_REQUIRED WORK_
Two lines below mark the span: the one containing "1.484546295749672 × 10^341 |" and the one containing "h) Interdisciplinary Integration: Foster". Set down both, plus every line between, exactly as they stand, and nothing else.

_DATASET ENTRIES_
________________________________________

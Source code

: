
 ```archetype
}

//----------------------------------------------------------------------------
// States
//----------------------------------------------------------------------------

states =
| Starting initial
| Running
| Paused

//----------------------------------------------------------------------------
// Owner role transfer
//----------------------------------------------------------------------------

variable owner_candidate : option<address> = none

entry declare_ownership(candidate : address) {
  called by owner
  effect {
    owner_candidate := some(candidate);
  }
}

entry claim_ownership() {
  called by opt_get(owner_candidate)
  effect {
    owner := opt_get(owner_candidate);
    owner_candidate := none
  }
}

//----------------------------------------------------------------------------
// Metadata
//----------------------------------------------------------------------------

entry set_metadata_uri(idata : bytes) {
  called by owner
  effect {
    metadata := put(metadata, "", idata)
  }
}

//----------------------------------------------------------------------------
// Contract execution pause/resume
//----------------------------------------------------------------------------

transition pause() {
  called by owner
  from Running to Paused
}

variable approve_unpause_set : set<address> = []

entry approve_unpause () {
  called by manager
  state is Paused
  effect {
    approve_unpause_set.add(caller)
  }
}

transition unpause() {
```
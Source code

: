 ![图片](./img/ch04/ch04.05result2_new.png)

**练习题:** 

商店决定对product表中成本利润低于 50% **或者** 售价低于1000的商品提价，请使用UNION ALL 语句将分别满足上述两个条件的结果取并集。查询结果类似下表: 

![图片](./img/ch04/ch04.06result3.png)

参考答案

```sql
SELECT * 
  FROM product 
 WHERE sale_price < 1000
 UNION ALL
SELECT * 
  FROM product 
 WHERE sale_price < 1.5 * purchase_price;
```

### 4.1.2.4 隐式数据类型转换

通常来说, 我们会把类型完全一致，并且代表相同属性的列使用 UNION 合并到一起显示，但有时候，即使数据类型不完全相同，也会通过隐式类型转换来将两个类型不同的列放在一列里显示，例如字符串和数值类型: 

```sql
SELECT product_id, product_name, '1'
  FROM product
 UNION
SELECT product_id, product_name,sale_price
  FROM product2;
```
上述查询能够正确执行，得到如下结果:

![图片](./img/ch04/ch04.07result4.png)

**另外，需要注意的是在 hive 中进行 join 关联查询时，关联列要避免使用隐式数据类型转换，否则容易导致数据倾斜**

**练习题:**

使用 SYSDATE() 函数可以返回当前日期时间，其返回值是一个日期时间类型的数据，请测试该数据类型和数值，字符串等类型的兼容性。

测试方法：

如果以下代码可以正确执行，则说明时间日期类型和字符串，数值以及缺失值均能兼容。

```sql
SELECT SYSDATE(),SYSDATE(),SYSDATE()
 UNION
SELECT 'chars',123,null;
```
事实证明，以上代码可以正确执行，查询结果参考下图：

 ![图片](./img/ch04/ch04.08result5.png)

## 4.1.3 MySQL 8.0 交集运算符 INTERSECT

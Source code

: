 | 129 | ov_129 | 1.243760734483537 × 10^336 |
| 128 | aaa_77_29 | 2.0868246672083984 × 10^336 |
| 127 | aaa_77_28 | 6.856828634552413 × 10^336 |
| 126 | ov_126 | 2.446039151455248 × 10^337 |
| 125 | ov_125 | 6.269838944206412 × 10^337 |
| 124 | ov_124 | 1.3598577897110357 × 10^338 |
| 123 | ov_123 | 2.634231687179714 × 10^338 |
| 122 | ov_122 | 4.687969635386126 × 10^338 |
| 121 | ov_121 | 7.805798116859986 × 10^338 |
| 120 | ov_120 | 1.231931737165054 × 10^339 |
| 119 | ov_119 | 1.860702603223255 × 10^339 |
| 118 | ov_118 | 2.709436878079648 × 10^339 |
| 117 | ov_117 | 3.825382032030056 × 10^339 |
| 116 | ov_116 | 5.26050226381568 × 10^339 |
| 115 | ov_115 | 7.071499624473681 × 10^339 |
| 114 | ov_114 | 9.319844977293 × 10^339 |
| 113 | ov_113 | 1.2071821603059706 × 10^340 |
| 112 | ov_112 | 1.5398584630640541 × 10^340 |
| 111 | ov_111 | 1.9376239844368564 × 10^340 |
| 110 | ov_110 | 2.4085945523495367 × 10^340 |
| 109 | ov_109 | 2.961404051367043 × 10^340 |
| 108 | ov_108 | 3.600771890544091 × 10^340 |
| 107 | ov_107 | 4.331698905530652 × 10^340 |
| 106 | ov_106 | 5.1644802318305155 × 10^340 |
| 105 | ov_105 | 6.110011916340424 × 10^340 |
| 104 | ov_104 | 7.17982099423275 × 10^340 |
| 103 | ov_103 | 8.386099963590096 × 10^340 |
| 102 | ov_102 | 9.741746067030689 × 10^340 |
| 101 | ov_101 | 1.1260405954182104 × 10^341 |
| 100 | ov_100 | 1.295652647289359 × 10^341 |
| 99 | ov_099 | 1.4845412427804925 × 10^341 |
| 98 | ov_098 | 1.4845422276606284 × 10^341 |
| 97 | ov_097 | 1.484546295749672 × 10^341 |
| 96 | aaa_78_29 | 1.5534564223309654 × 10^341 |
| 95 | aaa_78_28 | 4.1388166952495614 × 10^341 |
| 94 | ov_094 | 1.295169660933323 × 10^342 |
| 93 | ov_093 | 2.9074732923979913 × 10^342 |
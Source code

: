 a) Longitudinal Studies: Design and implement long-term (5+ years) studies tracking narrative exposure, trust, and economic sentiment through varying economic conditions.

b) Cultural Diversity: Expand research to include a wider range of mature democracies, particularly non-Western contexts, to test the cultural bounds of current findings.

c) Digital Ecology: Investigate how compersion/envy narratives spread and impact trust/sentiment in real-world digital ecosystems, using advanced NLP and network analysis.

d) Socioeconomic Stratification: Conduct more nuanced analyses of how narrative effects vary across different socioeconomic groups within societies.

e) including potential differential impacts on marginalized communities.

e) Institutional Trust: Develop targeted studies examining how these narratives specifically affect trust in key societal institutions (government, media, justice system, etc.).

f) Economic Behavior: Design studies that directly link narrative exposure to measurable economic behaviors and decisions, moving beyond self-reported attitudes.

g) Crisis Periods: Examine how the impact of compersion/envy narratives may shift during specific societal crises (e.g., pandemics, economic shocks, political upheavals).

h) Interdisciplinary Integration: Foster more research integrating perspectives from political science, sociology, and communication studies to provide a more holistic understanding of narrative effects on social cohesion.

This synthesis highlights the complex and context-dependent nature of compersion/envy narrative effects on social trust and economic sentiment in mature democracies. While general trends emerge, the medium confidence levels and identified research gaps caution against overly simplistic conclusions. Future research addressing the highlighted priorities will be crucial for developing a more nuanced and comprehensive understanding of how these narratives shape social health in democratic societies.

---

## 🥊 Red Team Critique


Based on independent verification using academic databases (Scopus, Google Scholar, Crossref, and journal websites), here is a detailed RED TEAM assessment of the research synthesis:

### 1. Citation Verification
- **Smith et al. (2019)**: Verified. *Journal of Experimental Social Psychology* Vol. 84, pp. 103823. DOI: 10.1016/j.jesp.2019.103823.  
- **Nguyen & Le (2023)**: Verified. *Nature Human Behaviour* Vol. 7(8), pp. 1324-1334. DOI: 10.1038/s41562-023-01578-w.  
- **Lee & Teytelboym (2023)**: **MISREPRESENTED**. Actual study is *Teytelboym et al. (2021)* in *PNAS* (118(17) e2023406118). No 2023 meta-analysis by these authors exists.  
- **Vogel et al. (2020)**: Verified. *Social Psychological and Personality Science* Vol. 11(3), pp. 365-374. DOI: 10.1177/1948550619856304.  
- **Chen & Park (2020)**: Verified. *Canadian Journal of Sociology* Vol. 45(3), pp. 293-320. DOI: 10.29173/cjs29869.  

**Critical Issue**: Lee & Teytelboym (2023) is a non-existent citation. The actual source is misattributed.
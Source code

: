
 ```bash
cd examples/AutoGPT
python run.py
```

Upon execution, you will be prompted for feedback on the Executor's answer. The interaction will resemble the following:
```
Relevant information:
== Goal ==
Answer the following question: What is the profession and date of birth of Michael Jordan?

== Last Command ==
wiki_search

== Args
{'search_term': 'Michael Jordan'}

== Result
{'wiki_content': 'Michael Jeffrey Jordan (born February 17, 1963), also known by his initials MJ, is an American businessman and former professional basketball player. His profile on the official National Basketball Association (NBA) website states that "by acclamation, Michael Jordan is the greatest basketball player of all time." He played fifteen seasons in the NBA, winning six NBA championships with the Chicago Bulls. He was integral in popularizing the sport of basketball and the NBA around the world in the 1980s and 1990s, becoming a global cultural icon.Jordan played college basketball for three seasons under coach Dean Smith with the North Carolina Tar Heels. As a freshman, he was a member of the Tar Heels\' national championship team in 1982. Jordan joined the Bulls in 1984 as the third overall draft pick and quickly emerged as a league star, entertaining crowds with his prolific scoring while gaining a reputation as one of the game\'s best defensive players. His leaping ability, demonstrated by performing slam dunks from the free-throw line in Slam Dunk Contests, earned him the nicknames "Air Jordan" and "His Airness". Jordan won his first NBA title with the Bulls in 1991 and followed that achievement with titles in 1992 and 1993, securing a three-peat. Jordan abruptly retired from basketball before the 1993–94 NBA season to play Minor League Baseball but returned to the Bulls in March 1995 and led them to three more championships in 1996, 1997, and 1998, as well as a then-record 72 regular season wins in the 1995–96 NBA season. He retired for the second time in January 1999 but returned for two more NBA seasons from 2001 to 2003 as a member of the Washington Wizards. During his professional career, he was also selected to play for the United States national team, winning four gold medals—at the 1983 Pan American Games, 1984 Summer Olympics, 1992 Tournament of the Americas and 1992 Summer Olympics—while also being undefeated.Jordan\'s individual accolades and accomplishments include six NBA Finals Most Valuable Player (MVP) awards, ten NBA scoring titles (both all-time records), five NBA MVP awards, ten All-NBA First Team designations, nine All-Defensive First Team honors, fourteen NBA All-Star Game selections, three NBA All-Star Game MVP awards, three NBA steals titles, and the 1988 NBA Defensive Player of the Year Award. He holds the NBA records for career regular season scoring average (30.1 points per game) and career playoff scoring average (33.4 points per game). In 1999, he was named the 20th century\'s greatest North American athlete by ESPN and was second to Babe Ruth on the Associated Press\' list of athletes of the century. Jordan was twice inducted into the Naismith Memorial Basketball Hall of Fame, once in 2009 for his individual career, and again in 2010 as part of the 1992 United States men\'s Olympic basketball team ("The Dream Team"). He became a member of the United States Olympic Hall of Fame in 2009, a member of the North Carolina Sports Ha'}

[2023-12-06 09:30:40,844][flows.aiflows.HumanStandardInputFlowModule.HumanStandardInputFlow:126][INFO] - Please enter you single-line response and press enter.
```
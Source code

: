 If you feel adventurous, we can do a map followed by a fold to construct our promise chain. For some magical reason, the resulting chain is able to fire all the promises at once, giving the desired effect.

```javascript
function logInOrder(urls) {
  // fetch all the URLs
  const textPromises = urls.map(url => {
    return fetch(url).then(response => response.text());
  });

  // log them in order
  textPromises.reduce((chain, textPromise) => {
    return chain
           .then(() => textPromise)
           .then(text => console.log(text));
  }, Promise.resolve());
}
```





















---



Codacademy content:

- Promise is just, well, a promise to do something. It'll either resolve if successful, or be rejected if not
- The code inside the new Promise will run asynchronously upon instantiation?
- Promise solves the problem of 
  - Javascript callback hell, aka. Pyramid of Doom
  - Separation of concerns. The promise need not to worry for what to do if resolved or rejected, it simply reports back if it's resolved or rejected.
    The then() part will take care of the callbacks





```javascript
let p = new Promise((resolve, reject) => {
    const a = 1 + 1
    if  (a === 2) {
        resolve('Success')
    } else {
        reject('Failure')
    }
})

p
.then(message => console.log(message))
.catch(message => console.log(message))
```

________________________________________

_RESPONSE TO THIS EXERCISE_
| 97 | ov_097 | 1.484546295749672 × 10^341 |
| 96 | aaa_78_29 | 1.5534564223309654 × 10^341 |
| 95 | aaa_78_28 | 4.1388166952495614 × 10^341 |
| 94 | ov_094 | 1.295169660933323 × 10^342 |
| 93 | ov_093 | 2.9074732923979913 × 10^342 |
Source code

: a) Longitudinal Studies: Design and implement long-term (5+ years) studies tracking narrative exposure, trust, and economic sentiment through varying economic conditions.

b) Cultural Diversity: Expand research to include a wider range of mature democracies, particularly non-Western contexts, to test the cultural bounds of current findings.

c) Digital Ecology: Investigate how compersion/envy narratives spread and impact trust/sentiment in real-world digital ecosystems, using advanced NLP and network analysis.

d) Socioeconomic Stratification: Conduct more nuanced analyses of how narrative effects vary across different socioeconomic groups within societies.

e) including potential differential impacts on marginalized communities.

e) Institutional Trust: Develop targeted studies examining how these narratives specifically affect trust in key societal institutions (government, media, justice system, etc.).

f) Economic Behavior: Design studies that directly link narrative exposure to measurable economic behaviors and decisions, moving beyond self-reported attitudes.

g) Crisis Periods: Examine how the impact of compersion/envy narratives may shift during specific societal crises (e.g., pandemics, economic shocks, political upheavals).

h) Interdisciplinary Integration: Foster more research integrating perspectives from political science, sociology, and communication studies to provide a more holistic understanding of narrative effects on social cohesion.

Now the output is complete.